** Opening Working data block **

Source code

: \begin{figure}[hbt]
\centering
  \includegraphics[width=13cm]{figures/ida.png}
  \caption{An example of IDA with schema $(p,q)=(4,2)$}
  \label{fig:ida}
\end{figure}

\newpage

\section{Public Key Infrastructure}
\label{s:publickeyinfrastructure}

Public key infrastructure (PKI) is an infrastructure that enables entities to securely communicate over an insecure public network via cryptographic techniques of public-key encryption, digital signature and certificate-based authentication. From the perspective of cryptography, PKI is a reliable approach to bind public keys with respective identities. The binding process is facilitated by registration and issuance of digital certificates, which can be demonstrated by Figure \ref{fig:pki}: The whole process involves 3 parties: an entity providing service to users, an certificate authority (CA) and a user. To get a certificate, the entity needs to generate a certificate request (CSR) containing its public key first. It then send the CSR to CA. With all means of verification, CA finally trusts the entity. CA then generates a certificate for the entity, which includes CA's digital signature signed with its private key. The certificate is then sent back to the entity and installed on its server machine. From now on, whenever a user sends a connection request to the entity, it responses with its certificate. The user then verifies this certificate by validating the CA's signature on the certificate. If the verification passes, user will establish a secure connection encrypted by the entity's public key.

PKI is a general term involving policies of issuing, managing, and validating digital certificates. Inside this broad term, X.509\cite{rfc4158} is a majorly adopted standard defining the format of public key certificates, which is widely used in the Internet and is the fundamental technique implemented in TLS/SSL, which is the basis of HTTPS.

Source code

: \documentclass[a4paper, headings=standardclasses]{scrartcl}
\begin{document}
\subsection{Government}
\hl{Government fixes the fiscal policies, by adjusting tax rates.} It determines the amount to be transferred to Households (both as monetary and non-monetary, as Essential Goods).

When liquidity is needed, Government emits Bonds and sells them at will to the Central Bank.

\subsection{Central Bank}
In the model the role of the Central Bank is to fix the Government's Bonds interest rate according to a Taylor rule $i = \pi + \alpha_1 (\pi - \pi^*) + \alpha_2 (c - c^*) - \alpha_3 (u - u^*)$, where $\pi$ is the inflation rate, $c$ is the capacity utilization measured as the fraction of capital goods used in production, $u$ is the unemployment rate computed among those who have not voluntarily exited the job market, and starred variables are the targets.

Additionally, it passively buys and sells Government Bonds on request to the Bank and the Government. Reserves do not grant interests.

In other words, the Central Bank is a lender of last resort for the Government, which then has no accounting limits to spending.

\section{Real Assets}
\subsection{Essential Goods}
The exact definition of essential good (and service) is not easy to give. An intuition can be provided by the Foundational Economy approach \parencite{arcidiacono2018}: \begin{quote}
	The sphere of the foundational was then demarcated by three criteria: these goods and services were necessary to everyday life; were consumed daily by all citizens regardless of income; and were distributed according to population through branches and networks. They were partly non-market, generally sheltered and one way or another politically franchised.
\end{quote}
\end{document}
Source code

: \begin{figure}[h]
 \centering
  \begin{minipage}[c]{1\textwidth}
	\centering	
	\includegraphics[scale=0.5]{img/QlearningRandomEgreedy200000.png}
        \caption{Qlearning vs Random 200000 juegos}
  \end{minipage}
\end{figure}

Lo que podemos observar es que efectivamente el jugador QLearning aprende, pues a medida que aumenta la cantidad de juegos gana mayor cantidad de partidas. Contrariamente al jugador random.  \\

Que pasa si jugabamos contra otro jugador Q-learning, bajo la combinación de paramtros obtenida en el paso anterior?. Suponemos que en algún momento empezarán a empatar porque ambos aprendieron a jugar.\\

** Closing Working data block **

What is required -
Return the entries in full. Do not alter them.

Result below -
Source code

: \begin{figure}[hbt]
\centering
  \includegraphics[width=13cm]{figures/ida.png}
  \caption{An example of IDA with schema $(p,q)=(4,2)$}
  \label{fig:ida}
\end{figure}

\newpage

\section{Public Key Infrastructure}
\label{s:publickeyinfrastructure}

Public key infrastructure (PKI) is an infrastructure that enables entities to securely communicate over an insecure public network via cryptographic techniques of public-key encryption, digital signature and certificate-based authentication. From the perspective of cryptography, PKI is a reliable approach to bind public keys with respective identities. The binding process is facilitated by registration and issuance of digital certificates, which can be demonstrated by Figure \ref{fig:pki}: The whole process involves 3 parties: an entity providing service to users, an certificate authority (CA) and a user. To get a certificate, the entity needs to generate a certificate request (CSR) containing its public key first. It then send the CSR to CA. With all means of verification, CA finally trusts the entity. CA then generates a certificate for the entity, which includes CA's digital signature signed with its private key. The certificate is then sent back to the entity and installed on its server machine. From now on, whenever a user sends a connection request to the entity, it responses with its certificate. The user then verifies this certificate by validating the CA's signature on the certificate. If the verification passes, user will establish a secure connection encrypted by the entity's public key.

PKI is a general term involving policies of issuing, managing, and validating digital certificates. Inside this broad term, X.509\cite{rfc4158} is a majorly adopted standard defining the format of public key certificates, which is widely used in the Internet and is the fundamental technique implemented in TLS/SSL, which is the basis of HTTPS.

Source code

: \documentclass[a4paper, headings=standardclasses]{scrartcl}
\begin{document}
\subsection{Government}
\hl{Government fixes the fiscal policies, by adjusting tax rates.} It determines the amount to be transferred to Households (both as monetary and non-monetary, as Essential Goods).

When liquidity is needed, Government emits Bonds and sells them at will to the Central Bank.

\subsection{Central Bank}
In the model the role of the Central Bank is to fix the Government's Bonds interest rate according to a Taylor rule $i = \pi + \alpha_1 (\pi - \pi^*) + \alpha_2 (c - c^*) - \alpha_3 (u - u^*)$, where $\pi$ is the inflation rate, $c$ is the capacity utilization measured as the fraction of capital goods used in production, $u$ is the unemployment rate computed among those who have not voluntarily exited the job market, and starred variables are the targets.

Additionally, it passively buys and sells Government Bonds on request to the Bank and the Government. Reserves do not grant interests.

In other words, the Central Bank is a lender of last resort for the Government, which then has no accounting limits to spending.

\section{Real Assets}
\subsection{Essential Goods}
The exact definition of essential good (and service) is not easy to give. An intuition can be provided by the Foundational Economy approach \parencite{arcidiacono2018}: \begin{quote}
	The sphere of the foundational was then demarcated by three criteria: these goods and services were necessary to everyday life; were consumed daily by all citizens regardless of income; and were distributed according to population through branches and networks. They were partly non-market, generally sheltered and one way or another politically franchised.
\end{quote}
\end{document}
Source code

: \begin{figure}[h]
 \centering
  \begin{minipage}[c]{1\textwidth}
	\centering	
	\includegraphics[scale=0.5]{img/QlearningRandomEgreedy200000.png}
        \caption{Qlearning vs Random 200000 juegos}
  \end{minipage}
\end{figure}

Lo que podemos observar es que efectivamente el jugador QLearning aprende, pues a medida que aumenta la cantidad de juegos gana mayor cantidad de partidas. Contrariamente al jugador random.  \\

Que pasa si jugabamos contra otro jugador Q-learning, bajo la combinación de paramtros obtenida en el paso anterior?. Suponemos que en algún momento empezarán a empatar porque ambos aprendieron a jugar.\\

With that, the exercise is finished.